Sustained European settlement began with the arrival of English colonists from Saint Kitts in 1632, who established tobacco and later sugar plantations on Antigua. The Codrington family obtained a lease over Barbuda in 1685 and developed it as a provisioning estate that supplied livestock, food, and enslaved labour to neighbouring sugar islands. Antigua became a major sugar producer through the eighteenth century, worked by large numbers of enslaved Africans whose descendants form the majority of the present population. English Harbour, on Antigua's southern coast, served as an important Royal Navy station during the long Atlantic wars with France and Spain, and was associated for a period with Horatio Nelson. Slavery was abolished throughout the British Caribbean in 1834, and Antigua, unusually, dispensed with the apprenticeship system and emancipated its enslaved population immediately.
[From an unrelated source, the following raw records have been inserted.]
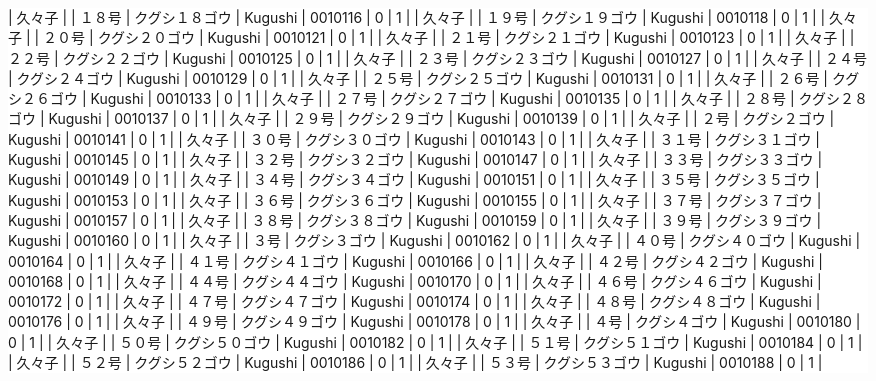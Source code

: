 | 久々子 |  | １８号 | クグシ１８ゴウ | Kugushi | 0010116 | 0 | 1 |
| 久々子 |  | １９号 | クグシ１９ゴウ | Kugushi | 0010118 | 0 | 1 |
| 久々子 |  | ２０号 | クグシ２０ゴウ | Kugushi | 0010121 | 0 | 1 |
| 久々子 |  | ２１号 | クグシ２１ゴウ | Kugushi | 0010123 | 0 | 1 |
| 久々子 |  | ２２号 | クグシ２２ゴウ | Kugushi | 0010125 | 0 | 1 |
| 久々子 |  | ２３号 | クグシ２３ゴウ | Kugushi | 0010127 | 0 | 1 |
| 久々子 |  | ２４号 | クグシ２４ゴウ | Kugushi | 0010129 | 0 | 1 |
| 久々子 |  | ２５号 | クグシ２５ゴウ | Kugushi | 0010131 | 0 | 1 |
| 久々子 |  | ２６号 | クグシ２６ゴウ | Kugushi | 0010133 | 0 | 1 |
| 久々子 |  | ２７号 | クグシ２７ゴウ | Kugushi | 0010135 | 0 | 1 |
| 久々子 |  | ２８号 | クグシ２８ゴウ | Kugushi | 0010137 | 0 | 1 |
| 久々子 |  | ２９号 | クグシ２９ゴウ | Kugushi | 0010139 | 0 | 1 |
| 久々子 |  | ２号 | クグシ２ゴウ | Kugushi | 0010141 | 0 | 1 |
| 久々子 |  | ３０号 | クグシ３０ゴウ | Kugushi | 0010143 | 0 | 1 |
| 久々子 |  | ３１号 | クグシ３１ゴウ | Kugushi | 0010145 | 0 | 1 |
| 久々子 |  | ３２号 | クグシ３２ゴウ | Kugushi | 0010147 | 0 | 1 |
| 久々子 |  | ３３号 | クグシ３３ゴウ | Kugushi | 0010149 | 0 | 1 |
| 久々子 |  | ３４号 | クグシ３４ゴウ | Kugushi | 0010151 | 0 | 1 |
| 久々子 |  | ３５号 | クグシ３５ゴウ | Kugushi | 0010153 | 0 | 1 |
| 久々子 |  | ３６号 | クグシ３６ゴウ | Kugushi | 0010155 | 0 | 1 |
| 久々子 |  | ３７号 | クグシ３７ゴウ | Kugushi | 0010157 | 0 | 1 |
| 久々子 |  | ３８号 | クグシ３８ゴウ | Kugushi | 0010159 | 0 | 1 |
| 久々子 |  | ３９号 | クグシ３９ゴウ | Kugushi | 0010160 | 0 | 1 |
| 久々子 |  | ３号 | クグシ３ゴウ | Kugushi | 0010162 | 0 | 1 |
| 久々子 |  | ４０号 | クグシ４０ゴウ | Kugushi | 0010164 | 0 | 1 |
| 久々子 |  | ４１号 | クグシ４１ゴウ | Kugushi | 0010166 | 0 | 1 |
| 久々子 |  | ４２号 | クグシ４２ゴウ | Kugushi | 0010168 | 0 | 1 |
| 久々子 |  | ４４号 | クグシ４４ゴウ | Kugushi | 0010170 | 0 | 1 |
| 久々子 |  | ４６号 | クグシ４６ゴウ | Kugushi | 0010172 | 0 | 1 |
| 久々子 |  | ４７号 | クグシ４７ゴウ | Kugushi | 0010174 | 0 | 1 |
| 久々子 |  | ４８号 | クグシ４８ゴウ | Kugushi | 0010176 | 0 | 1 |
| 久々子 |  | ４９号 | クグシ４９ゴウ | Kugushi | 0010178 | 0 | 1 |
| 久々子 |  | ４号 | クグシ４ゴウ | Kugushi | 0010180 | 0 | 1 |
| 久々子 |  | ５０号 | クグシ５０ゴウ | Kugushi | 0010182 | 0 | 1 |
| 久々子 |  | ５１号 | クグシ５１ゴウ | Kugushi | 0010184 | 0 | 1 |
| 久々子 |  | ５２号 | クグシ５２ゴウ | Kugushi | 0010186 | 0 | 1 |
| 久々子 |  | ５３号 | クグシ５３ゴウ | Kugushi | 0010188 | 0 | 1 |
The islands remained a British colony through the nineteenth and most of the twentieth centuries, administered for various periods within the Leeward Islands federation and, from 1958 to 1962, as part of the short-lived West Indies Federation. The rise of organised labour, in particular the Antigua Trades and Labour Union founded in 1939, produced the territory's dominant political movement under Vere Cornwall Bird, who became chief minister in 1960. Antigua and Barbuda achieved associated statehood in 1967, with internal self-government, and proceeded to full independence within the Commonwealth on 1 November 1981.
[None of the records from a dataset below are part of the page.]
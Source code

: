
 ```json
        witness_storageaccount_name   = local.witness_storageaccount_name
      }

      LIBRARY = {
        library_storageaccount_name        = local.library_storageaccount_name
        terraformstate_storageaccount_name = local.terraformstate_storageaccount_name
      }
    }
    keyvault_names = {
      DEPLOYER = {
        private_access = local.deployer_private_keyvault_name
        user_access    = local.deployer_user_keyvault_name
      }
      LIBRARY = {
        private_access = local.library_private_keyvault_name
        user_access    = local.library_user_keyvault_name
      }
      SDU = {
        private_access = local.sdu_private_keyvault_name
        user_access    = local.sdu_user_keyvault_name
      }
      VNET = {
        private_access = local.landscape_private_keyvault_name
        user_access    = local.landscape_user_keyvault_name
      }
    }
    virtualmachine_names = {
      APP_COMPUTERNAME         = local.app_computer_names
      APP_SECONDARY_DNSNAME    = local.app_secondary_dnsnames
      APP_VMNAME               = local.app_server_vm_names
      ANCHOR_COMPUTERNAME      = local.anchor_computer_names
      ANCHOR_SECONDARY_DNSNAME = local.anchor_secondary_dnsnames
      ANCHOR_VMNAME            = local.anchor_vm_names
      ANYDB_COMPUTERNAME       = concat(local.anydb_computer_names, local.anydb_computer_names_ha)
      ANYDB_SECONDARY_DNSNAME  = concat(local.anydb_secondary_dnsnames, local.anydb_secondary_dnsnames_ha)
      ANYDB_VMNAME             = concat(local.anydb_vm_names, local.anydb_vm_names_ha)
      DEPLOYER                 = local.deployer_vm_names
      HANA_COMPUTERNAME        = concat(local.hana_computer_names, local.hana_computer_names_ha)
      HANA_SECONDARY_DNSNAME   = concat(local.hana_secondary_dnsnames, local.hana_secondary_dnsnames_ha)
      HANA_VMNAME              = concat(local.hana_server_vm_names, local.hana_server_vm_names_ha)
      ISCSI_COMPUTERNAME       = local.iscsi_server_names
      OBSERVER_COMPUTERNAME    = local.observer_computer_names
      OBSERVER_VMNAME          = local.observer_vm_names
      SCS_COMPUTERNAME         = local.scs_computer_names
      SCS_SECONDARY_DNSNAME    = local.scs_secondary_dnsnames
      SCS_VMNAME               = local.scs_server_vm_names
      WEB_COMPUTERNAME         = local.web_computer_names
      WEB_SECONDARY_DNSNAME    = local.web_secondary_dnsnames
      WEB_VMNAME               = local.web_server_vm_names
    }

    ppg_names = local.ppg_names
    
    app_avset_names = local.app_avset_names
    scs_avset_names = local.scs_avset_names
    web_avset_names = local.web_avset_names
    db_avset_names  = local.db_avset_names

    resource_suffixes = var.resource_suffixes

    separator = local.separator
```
Independence-era politics were shaped for two decades by Bird and the Antigua Labour Party, with Lester Bird succeeding his father as prime minister in 1994. A peaceful transfer of power followed the 2004 elections, which brought Baldwin Spencer and the United Progressive Party to office, and subsequent elections have alternated between the two main parties. Throughout this period Barbudan representatives pressed grievances over land tenure, autonomy, and reconstruction, concerns sharpened by the near total destruction of Barbuda by Hurricane Irma in September 2017. The country has otherwise pursued a foreign policy oriented around the Caribbean Community, the Organisation of Eastern Caribbean States, and tourism-led economic development.
Antigua and Barbuda today is a parliamentary constitutional monarchy and Commonwealth realm, with the British monarch as head of state represented locally by a governor-general, a bicameral legislature comprising an elected House of Representatives and an appointed Senate, and a prime minister drawn from the majority in the lower house.